D'autre part, la carrière des militaires de la gendarmerie attachés à des emplois de soutien ne les dispose pas spécialement à assumer des emplois de terrain. La gendarmerie ne risque-t-elle pas de perdre sur les deux tableaux ?

Enfin, il convient de prendre aussi la mesure des problèmes présentés par chaque cas individuel : changement de travail, de résidence, de conditions de vie.

b) Les incertitudes de l'avenir

Sans doute, il faut le répéter, ces préoccupations ne valent que pour la période de transition. Pour l'avenir, il conviendra toutefois de préciser les conditions de recrutement des nouveaux personnels et, pour les militaires, les contours du nouveau statut.

Les emplois de soutien seront désormais occupés d'une part par des militaires régis par un nouveau statut et, d'autre part, comme c'est déjà le cas aujourd'hui, mais avec une ampleur accrue, par des civils.

Militaires et civils seront principalement recrutés parmi les personnels correspondants des autres armées. Ainsi, parmi trois modes de recrutement des personnels civils -le concours (pour les fonctionnaires), l'essai professionnel (pour les ouvriers), les mutations internes au ministère de la défense -c'est ce dernier procédé qui paraît appelé à prévaloir désormais. Il semble aujourd'hui acquis que ce recrutement ne sera pas soumis à un concours. Il en sera de même d'ailleurs pour les militaires provenant des autres armées.

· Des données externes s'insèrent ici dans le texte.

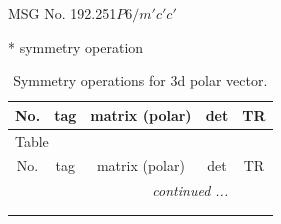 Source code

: \documentclass[fleqn,8pt]{jsarticle}
\begin{document}
\setcounter{MaxMatrixCols}{32}

\renewcommand{\tablename}{Table~}
\renewcommand{\figurename}{Figure~}
\begin{center}
\LARGE
MSG No. 192.251\quad$P6/m'c'c'$
\end{center}
* symmetry operation
\renewcommand{\arraystretch}{1.3}
\begin{longtable}{ccccc}
\caption{Symmetry operations for 3d polar vector.}
 \\
 \hline \hline
No. & tag & matrix (polar) & det & TR \\ \hline \endfirsthead

\multicolumn{4}{l}{\tablename\ \thetable{}} \\
 \hline \hline
No. & tag & matrix (polar) & det & TR \\ \hline \endhead

 \hline \hline
\multicolumn{4}{r}{\footnotesize\it continued ...} \\ \endfoot

 \hline \hline
\multicolumn{4}{r}{} \\ \endlastfoot


\end{longtable}
\end{document}
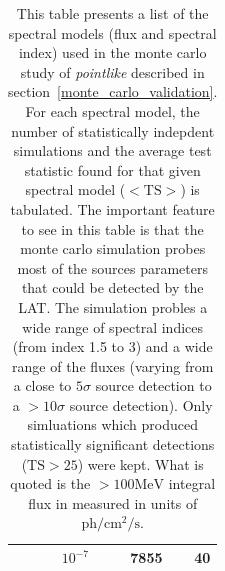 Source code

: \documentclass[preprint]{aastex}
\newcommand{\mev}{\text{MeV}\xspace}
\newcommand{\s}{\text{s}\xspace}
\newcommand{\ph}{\text{ph}\xspace}
\newcommand{\cm}{\text{cm}\xspace}
\newcommand{\ts}{\text{TS}\xspace}
\newcommand{\pointlike}{{\em pointlike}\xspace}
\begin{document}
\begin{table}
\begin{centering}
\begin{tabular}{ | r | r | r | r | }
      &          $10^{-7}$ &            7855 &     40 \\
\hline
\end{tabular}
\caption{
This table presents a list of the spectral models (flux and spectral index)
used in the monte carlo study of 
\pointlike described in section~\ref{monte_carlo_validation}.
For each spectral model, the number of statistically indepdent simulations
and the average test statistic found for that given spectral model
($<\ts>$) is tabulated. 
The important feature to see in this table is that the monte carlo simulation
probes most of the sources parameters that could be detected by the LAT.
The simulation probles a wide range of spectral indices (from index 1.5 to 3) and
a wide range of the fluxes (varying
from a close to $5\sigma$ source detection to a $>10\sigma$ source detection).
Only simluations which produced statistically
significant detections ($\ts>25$) were kept. 
What is quoted is the $>100\mev$ integral flux in measured in units of $\ph/\cm^2/\s$.
}
\label{ts_ext_num_sims}
  \end{centering}
\end{table}

\clearpage
\end{document}
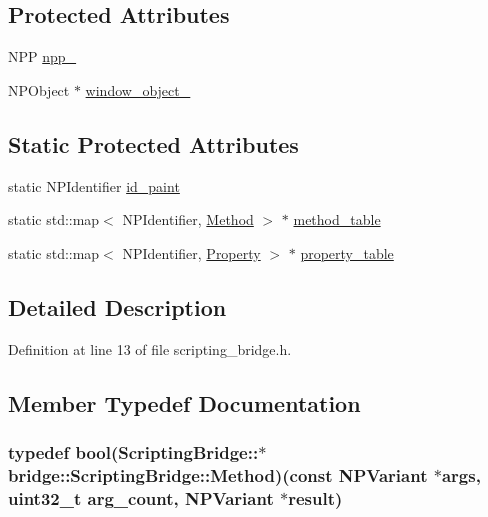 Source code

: \subsection*{Protected Attributes}
\begin{DoxyCompactItemize}
\item 
NPP \hyperlink{classbridge_1_1_scripting_bridge_a122d088702ccb290a91a0cb1c507fbbe}{npp\_\-}
\item 
NPObject $\ast$ \hyperlink{classbridge_1_1_scripting_bridge_a59bc10d2500b138998dc973aee38039e}{window\_\-object\_\-}
\end{DoxyCompactItemize}
\subsection*{Static Protected Attributes}
\begin{DoxyCompactItemize}
\item 
static NPIdentifier \hyperlink{classbridge_1_1_scripting_bridge_af9fe1c1d57b6fb113b2e0da63128807d}{id\_\-paint}
\item 
static std::map$<$ NPIdentifier, \hyperlink{classbridge_1_1_scripting_bridge_aa2d60d52b4e91aa7659850b73f393727}{Method} $>$ $\ast$ \hyperlink{classbridge_1_1_scripting_bridge_a1057c4c6b923babcbc62a5732d2c3235}{method\_\-table}
\item 
static std::map$<$ NPIdentifier, \hyperlink{classbridge_1_1_scripting_bridge_a9063ac1ad0b4e1a439e954e7a505057d}{Property} $>$ $\ast$ \hyperlink{classbridge_1_1_scripting_bridge_a84c8336a6ba799945dfe31358d389a62}{property\_\-table}
\end{DoxyCompactItemize}


\subsection{Detailed Description}


Definition at line 13 of file scripting\_\-bridge.h.



\subsection{Member Typedef Documentation}
\hypertarget{classbridge_1_1_scripting_bridge_aa2d60d52b4e91aa7659850b73f393727}{
\subsubsection[{Method}]{\setlength{\rightskip}{0pt plus 5cm}typedef bool(ScriptingBridge::$\ast$ {\bf bridge::ScriptingBridge::Method})(const NPVariant $\ast$args, uint32\_\-t arg\_\-count, NPVariant $\ast$result)}}
\label{classbridge_1_1_scripting_bridge_aa2d60d52b4e91aa7659850b73f393727}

Alors même que leur insertion au sein du corps des officiers de la gendarmerie reste subordonnée au passage d'un concours aménagé, cette condition n'est pas requise pour les militaires intégrant le nouveau corps de soutien.

Il ne s'agit pas ici de remettre en cause la compétence professionnelle des personnels appelés à quitter les autres armées mais de s'interroger sur l'adéquation entre leurs qualifications et celles requises par la gendarmerie.

C'est pourquoi il est impératif de dresser un bilan complet des caractéristiques des emplois de soutien au sein de la gendarmerie et des qualifications des personnels spécialisés susceptibles de quitter leurs armées afin d'accorder les besoins aux compétences dans le cadre d'une vision planifiée.

Le nouveau statut du corps de soutien n'a pas encore été fixé mais il s'inspirera sans doute du régime applicable aux corps de soutien existants.

Les créations d'emplois prévues en 1997 se feront dans le cadre du statut actuel des emplois administratifs et d'état-major provisoirement conservés.

L'enjeu de la mise en oeuvre d'un nouveau statut n'est pas mince : le nouveau corps comptera en effet quelque 4 000 emplois en 2002 -alors que les effectifs des EAEM ne dépassent pas aujourd'hui 649.

2. Les gendarmes auxiliaires : un avenir encore incertain

Aujourd'hui au nombre de 12.017, les effectifs des militaires du contingent devraient passer à 16.232 au terme de la durée de la loi de programmation. Mais dans le même temps où leur rôle est appelé à se développer, les conditions de leur recrutement, avec la suppression de l'obligation du service national, se présentent sous des auspices incertaines.

a) Une ressource désormais indispensable

La pertinence de l'orientation fixée par la loi de programmation ne saurait faire de doute à la lumière de l'expérience présente. En effet, les gendarmes auxiliaires constituent bien davantage qu'un appoint utile pour l'armée, ils en sont désormais une composante essentielle : 90 % d'entre eux servent dans la gendarmerie départementale et 72 % sont affectés à des unités opérationnelles. S'ils ne peuvent exercer de responsabilités en matière de police judiciaire ou de police administrative et n'accomplissent pas de missions de maintien de l'ordre, ils participent pleinement aux tâches liées à la police de la circulation, aux opérations de sécurité publique, de surveillance générale, d'assistance et de secours. Du reste, ils portent en service leur arme de dotation, ils logent sur les lieux d'emploi et sont tenus aux mêmes astreintes de disponibilité. Dans l'exercice de leur mission, ils sont comme les militaires d'active exposés aux mêmes risques. Ainsi, depuis leur création en 1971, les gendarmes auxiliaires déplorent dans leurs rangs 22 décès et 1500 blessés en service.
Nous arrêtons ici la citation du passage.